The Right Coffee

This is not "what monkey see - monkey do"

Rabu, 03 Agustus 2011

The Right Coffee

This is not what monkey see-monkey do.
when everyone on the business saying about ‘organic’ to get the better positioning and better profit for their products on the market , we try it differently instead. this is about respect for our fellow coffee-growers and our motherland Bali, which offer quality, unique taste, fine aroma, and nice feeling in a cup of coffee.. how they treat the coffee they grow, how they thanks the plants, the earth, divine spirits, and not using toxic agents that harm the environment are might be the right thing worth for support. hence, please use your customers’ right to choose the right one...... thank you
There is a spiritual dimension to everything in Bali, so twice a year offerings are made and prayers held to bless the coffee that is grown here.

location does matter.
where the coffee grows will define its aroma and taste. the highland, starting from 400 to 800 meters above the sea level is suitable for robusta, while above 800 to 1,200 meters is the home for arabica. the coffee grown in pupuan highland, tabanan-Bali recognized by its natural cacao taste, since it grows in combination with cacao. careful handling on harvest and processing line would ensure the hygiene and the taste. we taking care into details, including the used veggy oil that we use to fuel the machinery, to avoid air pollution and unwanted odor will be absorbed by the coffee.

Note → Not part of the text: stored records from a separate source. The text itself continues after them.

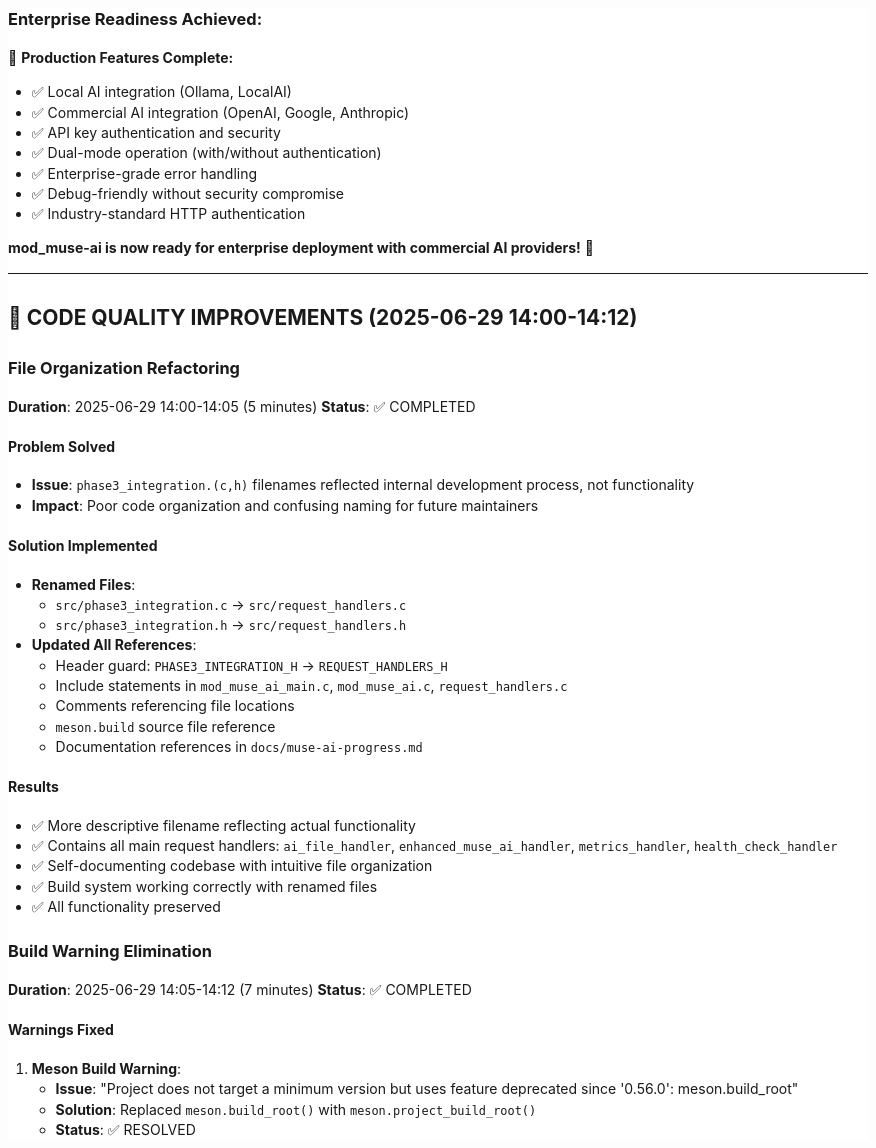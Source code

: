 ### Enterprise Readiness Achieved:

🎯 **Production Features Complete:**
- ✅ Local AI integration (Ollama, LocalAI)
- ✅ Commercial AI integration (OpenAI, Google, Anthropic)
- ✅ API key authentication and security
- ✅ Dual-mode operation (with/without authentication)
- ✅ Enterprise-grade error handling
- ✅ Debug-friendly without security compromise
- ✅ Industry-standard HTTP authentication

**mod_muse-ai is now ready for enterprise deployment with commercial AI providers!** 🚀

---

## 🔧 CODE QUALITY IMPROVEMENTS (2025-06-29 14:00-14:12)

### File Organization Refactoring
**Duration**: 2025-06-29 14:00-14:05 (5 minutes)
**Status**: ✅ COMPLETED

#### Problem Solved
- **Issue**: `phase3_integration.(c,h)` filenames reflected internal development process, not functionality
- **Impact**: Poor code organization and confusing naming for future maintainers

#### Solution Implemented
- **Renamed Files**:
  - `src/phase3_integration.c` → `src/request_handlers.c`
  - `src/phase3_integration.h` → `src/request_handlers.h`
- **Updated All References**:
  - Header guard: `PHASE3_INTEGRATION_H` → `REQUEST_HANDLERS_H`
  - Include statements in `mod_muse_ai_main.c`, `mod_muse_ai.c`, `request_handlers.c`
  - Comments referencing file locations
  - `meson.build` source file reference
  - Documentation references in `docs/muse-ai-progress.md`

#### Results
- ✅ More descriptive filename reflecting actual functionality
- ✅ Contains all main request handlers: `ai_file_handler`, `enhanced_muse_ai_handler`, `metrics_handler`, `health_check_handler`
- ✅ Self-documenting codebase with intuitive file organization
- ✅ Build system working correctly with renamed files
- ✅ All functionality preserved

### Build Warning Elimination
**Duration**: 2025-06-29 14:05-14:12 (7 minutes)
**Status**: ✅ COMPLETED

#### Warnings Fixed
1. **Meson Build Warning**:
   - **Issue**: "Project does not target a minimum version but uses feature deprecated since '0.56.0': meson.build_root"
   - **Solution**: Replaced `meson.build_root()` with `meson.project_build_root()`
   - **Status**: ✅ RESOLVED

In the coffee trade, we speak of a Dry Process and a Washed Process in referring to how the quality of the fruit is judged and the shipments of beans readied for export. While neither the Dry nor the Washed Process is necessarily superior, we at The  CV.Bue Janggut have always been partial to the Washed Process for our “CofeRait and Peaberry coffee”. Why? Simple. It's all about taste. Washed coffees tend to have brighter flavors and a cleaner finish.
 
So what all goes into the Washed Process? 

Here's the short version:

Once the coffee cherries are plucked and brought to the washing station, placed in a bath, and washed together. This creates what's called the First Separation as the lighter, less ripe cherries float to the top of the bath while the heavier ones sink to the bottom.


What follows are de-pulping and fermentation.  The cherry shells are mechanically removed, revealing the coffee seeds and go through another round of washing that separates the coffees into varying grades of quality.



 


 
Next, the beans are dried out in the sun, and taken through a final milling in which the coffee beans are brushed free of the crinkly parchments covering them.
 
A Density Table gives the beans a good shaking, separating denser, higher quality beans from the less dense, before the beans get their close-ups in front of a trained team of coffee inspectors. The inspectors sort through all the beans - thousands and
thousands - looking for chips, holes, mildew, debris, and color imperfections, and giving a pass only to those beans that pass strict quality control standards.